Exercise data:
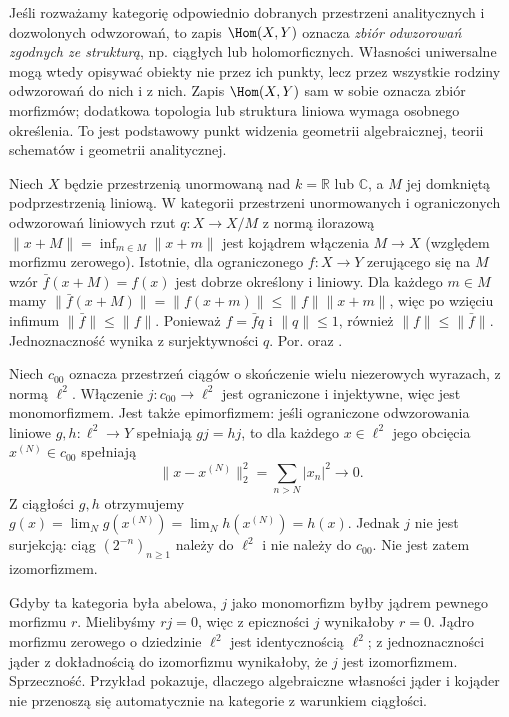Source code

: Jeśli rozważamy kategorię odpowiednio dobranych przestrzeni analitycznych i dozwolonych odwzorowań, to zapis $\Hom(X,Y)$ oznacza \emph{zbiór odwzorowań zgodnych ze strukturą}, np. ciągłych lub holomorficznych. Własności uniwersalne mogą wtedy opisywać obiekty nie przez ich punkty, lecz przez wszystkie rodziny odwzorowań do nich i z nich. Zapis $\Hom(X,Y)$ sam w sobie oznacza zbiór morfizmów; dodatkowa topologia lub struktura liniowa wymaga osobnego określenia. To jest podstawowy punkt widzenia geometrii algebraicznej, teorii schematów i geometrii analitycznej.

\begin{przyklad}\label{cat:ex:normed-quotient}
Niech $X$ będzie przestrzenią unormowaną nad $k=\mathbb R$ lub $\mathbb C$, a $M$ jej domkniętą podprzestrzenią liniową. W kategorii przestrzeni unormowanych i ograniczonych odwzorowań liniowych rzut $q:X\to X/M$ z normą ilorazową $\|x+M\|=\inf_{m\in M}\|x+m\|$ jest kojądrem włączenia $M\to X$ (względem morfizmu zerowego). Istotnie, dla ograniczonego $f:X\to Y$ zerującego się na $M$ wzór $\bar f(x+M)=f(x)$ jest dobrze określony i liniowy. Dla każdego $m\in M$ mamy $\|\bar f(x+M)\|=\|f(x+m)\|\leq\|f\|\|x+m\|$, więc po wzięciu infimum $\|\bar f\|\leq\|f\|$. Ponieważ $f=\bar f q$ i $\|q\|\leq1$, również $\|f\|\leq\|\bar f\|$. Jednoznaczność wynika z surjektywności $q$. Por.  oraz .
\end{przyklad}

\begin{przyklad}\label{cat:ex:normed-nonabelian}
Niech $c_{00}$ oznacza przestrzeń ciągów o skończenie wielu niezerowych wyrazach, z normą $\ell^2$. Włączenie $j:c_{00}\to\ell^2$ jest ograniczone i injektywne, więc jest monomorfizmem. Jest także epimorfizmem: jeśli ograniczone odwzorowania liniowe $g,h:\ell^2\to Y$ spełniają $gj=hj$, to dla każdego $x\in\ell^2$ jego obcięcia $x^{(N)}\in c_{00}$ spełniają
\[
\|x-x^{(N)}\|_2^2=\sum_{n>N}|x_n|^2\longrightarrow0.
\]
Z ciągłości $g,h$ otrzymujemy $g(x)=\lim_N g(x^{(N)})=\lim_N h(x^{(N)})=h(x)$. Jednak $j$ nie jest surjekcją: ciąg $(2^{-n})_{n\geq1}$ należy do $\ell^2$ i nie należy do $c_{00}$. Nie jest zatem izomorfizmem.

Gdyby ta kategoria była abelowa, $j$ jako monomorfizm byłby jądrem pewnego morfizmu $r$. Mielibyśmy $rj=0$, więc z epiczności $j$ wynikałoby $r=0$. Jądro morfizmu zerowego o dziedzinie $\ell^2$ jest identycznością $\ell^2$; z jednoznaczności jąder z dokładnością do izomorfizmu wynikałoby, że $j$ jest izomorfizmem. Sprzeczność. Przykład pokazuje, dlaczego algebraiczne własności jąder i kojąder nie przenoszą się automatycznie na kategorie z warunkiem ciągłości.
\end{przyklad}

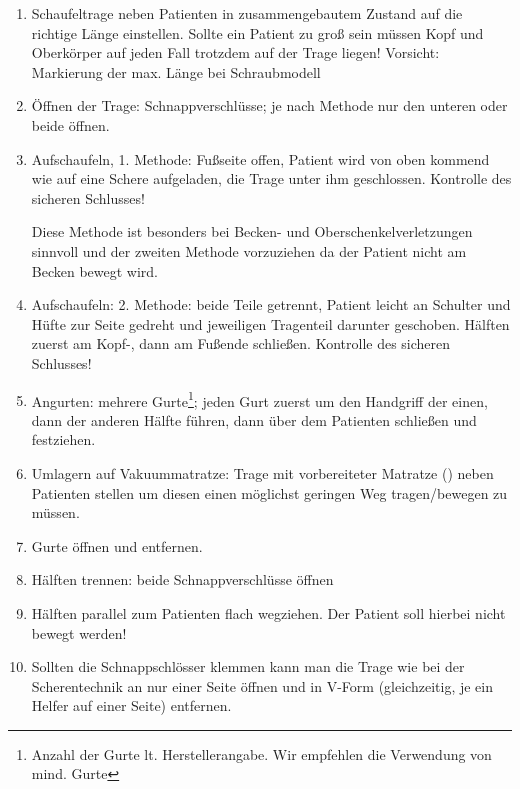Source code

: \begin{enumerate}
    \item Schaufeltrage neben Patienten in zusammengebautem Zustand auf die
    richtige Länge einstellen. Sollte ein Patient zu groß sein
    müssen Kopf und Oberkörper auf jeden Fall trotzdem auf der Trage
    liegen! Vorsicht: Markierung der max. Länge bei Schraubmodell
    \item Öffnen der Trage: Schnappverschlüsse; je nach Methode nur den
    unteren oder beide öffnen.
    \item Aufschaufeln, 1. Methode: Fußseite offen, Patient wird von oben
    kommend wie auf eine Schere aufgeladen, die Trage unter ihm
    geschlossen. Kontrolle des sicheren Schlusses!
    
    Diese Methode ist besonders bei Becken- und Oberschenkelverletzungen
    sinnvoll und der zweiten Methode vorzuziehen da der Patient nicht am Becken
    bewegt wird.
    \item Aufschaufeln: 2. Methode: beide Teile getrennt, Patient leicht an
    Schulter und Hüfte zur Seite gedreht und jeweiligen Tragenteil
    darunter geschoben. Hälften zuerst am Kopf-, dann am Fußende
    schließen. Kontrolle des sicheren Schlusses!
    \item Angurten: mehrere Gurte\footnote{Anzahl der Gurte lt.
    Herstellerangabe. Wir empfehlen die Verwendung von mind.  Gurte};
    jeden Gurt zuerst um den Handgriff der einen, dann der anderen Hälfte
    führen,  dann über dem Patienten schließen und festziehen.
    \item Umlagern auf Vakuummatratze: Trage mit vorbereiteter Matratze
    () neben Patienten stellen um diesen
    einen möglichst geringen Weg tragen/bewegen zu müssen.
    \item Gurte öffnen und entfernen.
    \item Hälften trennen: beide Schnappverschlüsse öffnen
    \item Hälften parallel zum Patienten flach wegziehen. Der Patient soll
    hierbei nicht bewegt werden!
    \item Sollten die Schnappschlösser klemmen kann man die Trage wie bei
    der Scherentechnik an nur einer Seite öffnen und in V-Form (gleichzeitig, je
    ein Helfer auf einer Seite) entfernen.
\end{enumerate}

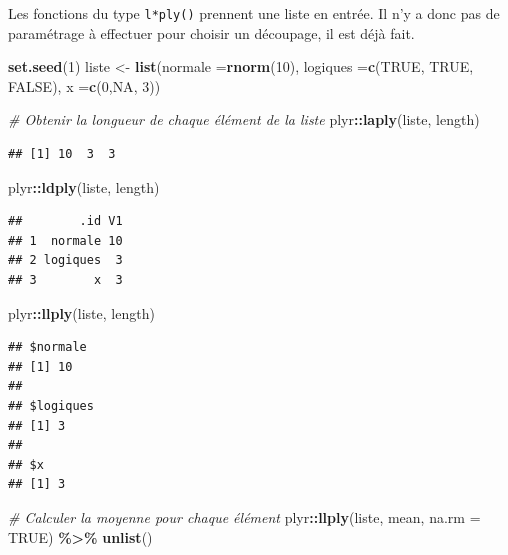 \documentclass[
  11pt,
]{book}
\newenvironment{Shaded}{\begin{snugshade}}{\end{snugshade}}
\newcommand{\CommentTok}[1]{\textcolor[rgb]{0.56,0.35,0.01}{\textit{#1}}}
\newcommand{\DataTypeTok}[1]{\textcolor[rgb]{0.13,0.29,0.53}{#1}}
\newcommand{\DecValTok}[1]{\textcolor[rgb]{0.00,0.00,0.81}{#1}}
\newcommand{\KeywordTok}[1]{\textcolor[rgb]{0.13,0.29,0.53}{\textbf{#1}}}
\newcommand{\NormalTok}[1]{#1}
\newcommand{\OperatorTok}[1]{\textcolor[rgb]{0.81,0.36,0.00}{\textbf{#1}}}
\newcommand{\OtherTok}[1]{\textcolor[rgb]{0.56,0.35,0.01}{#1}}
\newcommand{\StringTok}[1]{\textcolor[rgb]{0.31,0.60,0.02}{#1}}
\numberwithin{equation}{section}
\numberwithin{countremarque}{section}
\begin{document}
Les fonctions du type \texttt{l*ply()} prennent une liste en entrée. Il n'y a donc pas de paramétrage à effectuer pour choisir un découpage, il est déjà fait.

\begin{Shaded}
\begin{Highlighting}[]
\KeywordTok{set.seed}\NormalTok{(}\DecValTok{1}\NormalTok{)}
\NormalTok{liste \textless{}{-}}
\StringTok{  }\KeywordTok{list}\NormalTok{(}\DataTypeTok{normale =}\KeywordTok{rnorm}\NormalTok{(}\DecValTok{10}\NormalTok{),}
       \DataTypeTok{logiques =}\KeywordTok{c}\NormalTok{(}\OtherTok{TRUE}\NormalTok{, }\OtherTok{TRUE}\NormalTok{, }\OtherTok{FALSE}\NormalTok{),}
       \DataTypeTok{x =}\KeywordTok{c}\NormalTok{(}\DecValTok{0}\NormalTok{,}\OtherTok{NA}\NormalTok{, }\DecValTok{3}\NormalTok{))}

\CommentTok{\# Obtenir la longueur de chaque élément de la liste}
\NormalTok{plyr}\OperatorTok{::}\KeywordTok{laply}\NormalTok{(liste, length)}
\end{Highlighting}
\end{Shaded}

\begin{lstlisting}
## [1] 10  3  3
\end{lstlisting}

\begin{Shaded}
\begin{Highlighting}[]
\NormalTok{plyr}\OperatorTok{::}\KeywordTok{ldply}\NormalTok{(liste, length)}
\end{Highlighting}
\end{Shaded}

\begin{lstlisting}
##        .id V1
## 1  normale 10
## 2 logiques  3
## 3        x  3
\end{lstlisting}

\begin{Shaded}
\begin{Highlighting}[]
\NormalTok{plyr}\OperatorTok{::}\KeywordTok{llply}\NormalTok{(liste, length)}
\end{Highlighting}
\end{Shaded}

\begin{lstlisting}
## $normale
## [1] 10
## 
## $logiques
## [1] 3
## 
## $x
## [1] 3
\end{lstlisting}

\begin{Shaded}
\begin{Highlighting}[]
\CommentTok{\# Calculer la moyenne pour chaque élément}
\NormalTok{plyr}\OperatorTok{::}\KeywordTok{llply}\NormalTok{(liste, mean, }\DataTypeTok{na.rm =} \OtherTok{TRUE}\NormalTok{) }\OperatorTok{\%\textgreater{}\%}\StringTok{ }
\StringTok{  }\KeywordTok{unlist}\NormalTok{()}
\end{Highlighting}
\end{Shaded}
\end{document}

Task instructions: All lines in the records above with "nicht" need to be found and copied.

Answer to the problem:
    sinnvoll und der zweiten Methode vorzuziehen da der Patient nicht am Becken
    hierbei nicht bewegt werden!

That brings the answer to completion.